石井秀仁(cali≠gari, GOATBED)、kozi(ex. MALICE MIZER)らが謎の団結を見せた鬼才4人組バンド。ニューウェイヴやエレポップを中心に奇天烈ポップを大胆ゴージャスに聴かせます。本記事は1stアルバム『艶℃』について書いています。
艶℃(2011)
1stアルバム。全10曲約39分収録。さしずめ、koziさんという大先輩を擁して創り上げるGOATBED最新型といったところでしょうか。当時のGOATBEDは年々、デトロイトテクノ~ミニマル風に変化していきましたが、XA-VATは怖いもの知らずと言わんばかりの振り切れ具合(笑)。
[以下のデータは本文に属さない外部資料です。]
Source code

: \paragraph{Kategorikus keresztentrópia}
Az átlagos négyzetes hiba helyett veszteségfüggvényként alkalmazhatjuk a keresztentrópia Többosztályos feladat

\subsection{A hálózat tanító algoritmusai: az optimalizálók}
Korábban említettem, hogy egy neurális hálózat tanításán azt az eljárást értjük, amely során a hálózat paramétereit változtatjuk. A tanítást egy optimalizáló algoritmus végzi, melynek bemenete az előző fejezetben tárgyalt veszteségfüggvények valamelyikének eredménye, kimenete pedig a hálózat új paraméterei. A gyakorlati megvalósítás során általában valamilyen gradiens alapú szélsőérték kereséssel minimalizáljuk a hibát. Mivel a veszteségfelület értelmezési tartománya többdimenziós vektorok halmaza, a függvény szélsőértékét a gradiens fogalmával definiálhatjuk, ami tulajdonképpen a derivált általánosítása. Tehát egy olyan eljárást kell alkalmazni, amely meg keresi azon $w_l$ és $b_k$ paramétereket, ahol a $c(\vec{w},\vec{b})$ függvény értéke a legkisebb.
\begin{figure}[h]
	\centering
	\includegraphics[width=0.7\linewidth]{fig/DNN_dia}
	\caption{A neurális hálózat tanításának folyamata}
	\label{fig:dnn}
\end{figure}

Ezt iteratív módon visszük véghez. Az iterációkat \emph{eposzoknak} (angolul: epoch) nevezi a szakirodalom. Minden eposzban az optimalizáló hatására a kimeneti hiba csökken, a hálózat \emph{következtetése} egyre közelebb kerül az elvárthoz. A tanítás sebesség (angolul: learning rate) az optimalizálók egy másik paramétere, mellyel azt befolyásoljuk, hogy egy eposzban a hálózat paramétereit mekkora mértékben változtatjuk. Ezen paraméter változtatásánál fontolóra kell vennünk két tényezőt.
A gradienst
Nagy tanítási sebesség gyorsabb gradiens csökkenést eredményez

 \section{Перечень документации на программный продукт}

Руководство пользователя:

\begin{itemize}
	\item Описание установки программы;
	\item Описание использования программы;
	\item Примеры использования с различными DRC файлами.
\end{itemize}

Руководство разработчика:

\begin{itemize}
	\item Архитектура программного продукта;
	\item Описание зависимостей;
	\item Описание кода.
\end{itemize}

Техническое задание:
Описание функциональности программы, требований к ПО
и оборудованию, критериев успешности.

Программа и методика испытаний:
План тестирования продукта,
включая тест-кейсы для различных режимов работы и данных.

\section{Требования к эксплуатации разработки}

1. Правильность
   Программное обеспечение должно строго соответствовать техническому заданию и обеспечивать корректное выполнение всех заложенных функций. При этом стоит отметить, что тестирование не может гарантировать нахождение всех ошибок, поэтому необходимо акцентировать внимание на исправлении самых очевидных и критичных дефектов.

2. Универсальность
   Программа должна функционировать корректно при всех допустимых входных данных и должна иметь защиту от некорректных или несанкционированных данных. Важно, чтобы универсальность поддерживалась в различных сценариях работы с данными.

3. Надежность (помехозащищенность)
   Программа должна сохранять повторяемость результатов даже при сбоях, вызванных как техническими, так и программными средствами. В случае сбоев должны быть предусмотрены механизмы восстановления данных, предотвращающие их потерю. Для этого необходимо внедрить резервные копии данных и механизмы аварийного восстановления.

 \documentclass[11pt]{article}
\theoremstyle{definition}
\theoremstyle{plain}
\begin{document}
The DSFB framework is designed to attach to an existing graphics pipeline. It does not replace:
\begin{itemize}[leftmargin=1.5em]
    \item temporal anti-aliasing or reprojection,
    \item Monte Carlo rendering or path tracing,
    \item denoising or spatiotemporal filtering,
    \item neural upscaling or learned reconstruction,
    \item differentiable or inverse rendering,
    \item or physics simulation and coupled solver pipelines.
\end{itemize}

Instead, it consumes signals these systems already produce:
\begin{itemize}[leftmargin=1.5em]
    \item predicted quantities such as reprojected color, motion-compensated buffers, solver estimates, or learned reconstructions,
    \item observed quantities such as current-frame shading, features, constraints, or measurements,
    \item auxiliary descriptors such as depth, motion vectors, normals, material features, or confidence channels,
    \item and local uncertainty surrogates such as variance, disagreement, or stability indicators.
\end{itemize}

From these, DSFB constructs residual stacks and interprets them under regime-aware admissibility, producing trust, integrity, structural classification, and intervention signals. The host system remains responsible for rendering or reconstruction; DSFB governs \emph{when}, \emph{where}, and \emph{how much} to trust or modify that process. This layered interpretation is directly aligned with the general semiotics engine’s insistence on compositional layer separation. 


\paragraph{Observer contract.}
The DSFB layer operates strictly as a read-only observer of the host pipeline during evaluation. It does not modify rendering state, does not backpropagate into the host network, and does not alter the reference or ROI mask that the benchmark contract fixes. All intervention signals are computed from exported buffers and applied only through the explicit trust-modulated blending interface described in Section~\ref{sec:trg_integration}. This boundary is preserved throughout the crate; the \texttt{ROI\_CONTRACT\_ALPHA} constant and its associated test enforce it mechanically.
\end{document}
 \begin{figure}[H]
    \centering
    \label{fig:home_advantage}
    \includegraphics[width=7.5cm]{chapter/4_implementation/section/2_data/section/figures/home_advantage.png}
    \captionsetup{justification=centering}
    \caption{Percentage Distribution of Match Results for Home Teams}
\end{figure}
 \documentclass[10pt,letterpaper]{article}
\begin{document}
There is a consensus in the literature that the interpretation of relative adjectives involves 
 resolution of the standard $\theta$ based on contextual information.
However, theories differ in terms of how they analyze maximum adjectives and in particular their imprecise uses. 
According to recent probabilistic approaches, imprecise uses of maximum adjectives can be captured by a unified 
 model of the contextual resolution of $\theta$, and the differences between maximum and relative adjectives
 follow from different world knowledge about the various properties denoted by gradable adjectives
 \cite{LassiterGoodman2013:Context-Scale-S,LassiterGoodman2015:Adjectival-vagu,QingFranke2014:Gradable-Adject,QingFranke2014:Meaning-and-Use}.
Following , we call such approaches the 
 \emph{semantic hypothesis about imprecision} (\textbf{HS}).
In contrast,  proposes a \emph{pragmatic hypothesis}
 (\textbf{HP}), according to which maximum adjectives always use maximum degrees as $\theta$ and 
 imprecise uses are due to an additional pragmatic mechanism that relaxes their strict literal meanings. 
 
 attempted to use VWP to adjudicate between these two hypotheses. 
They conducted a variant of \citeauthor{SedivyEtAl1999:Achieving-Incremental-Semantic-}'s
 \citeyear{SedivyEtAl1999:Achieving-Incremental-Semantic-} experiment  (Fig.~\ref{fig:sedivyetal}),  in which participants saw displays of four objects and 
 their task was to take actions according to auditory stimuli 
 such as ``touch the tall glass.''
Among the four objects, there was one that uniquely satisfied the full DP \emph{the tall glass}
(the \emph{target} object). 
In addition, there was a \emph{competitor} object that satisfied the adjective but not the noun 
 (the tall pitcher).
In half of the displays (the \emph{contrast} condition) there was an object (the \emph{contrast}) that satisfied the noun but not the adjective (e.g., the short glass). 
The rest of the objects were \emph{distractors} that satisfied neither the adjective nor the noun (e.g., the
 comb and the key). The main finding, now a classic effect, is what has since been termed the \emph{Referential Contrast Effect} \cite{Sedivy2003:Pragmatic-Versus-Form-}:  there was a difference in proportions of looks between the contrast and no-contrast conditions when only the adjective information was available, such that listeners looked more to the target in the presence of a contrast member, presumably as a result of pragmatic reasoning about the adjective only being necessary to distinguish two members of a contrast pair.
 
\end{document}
お得意のニューウェイヴやエレポップといった主要素をさらにゴージャスな煌きに磨き上げる。インダストリアルやポジパン、デジロックも加味しみながら激しく優雅に聴き手を揺さぶります。なかにはTM NETWORKリスペクトな楽曲もあったりするし、EDMに対しての挑戦的な想いもあったのかもしれません。
エッジの立ったギターやバキバキに効いた重低音が揺らすビートが、強烈過ぎて強烈過ぎて・・・。でも、当然ながらこのサウンドの中でも映える石井さんの歌声が、甘い響きを加えていく辺りが計算されています。ランニングタイムこそ短めですが、妖しくうねり回るクールな一撃#1「BLACK RUNWAY OF DEVILS」、らしさ全開の煌びやかな4つ打ちエレポップ#3「Mecca」、ある世代が狙い打ちされそうなグラマラス・ダンス・グルーヴィン#4「VAT-DANCE」など佳曲揃いで充実の内容。
海外セレブでも意識したのかのような謎に突出したファッションであったり、やたらと洒落乙なMVであったり、全てにおいて魅せるエンターテイメントに特化している点も大変良い。この才能が融合すれば、痛快な刺激と中毒性は当たり前。結局のところ、文句なくカッコよくてキュートなオジサンお兄さん達という結論。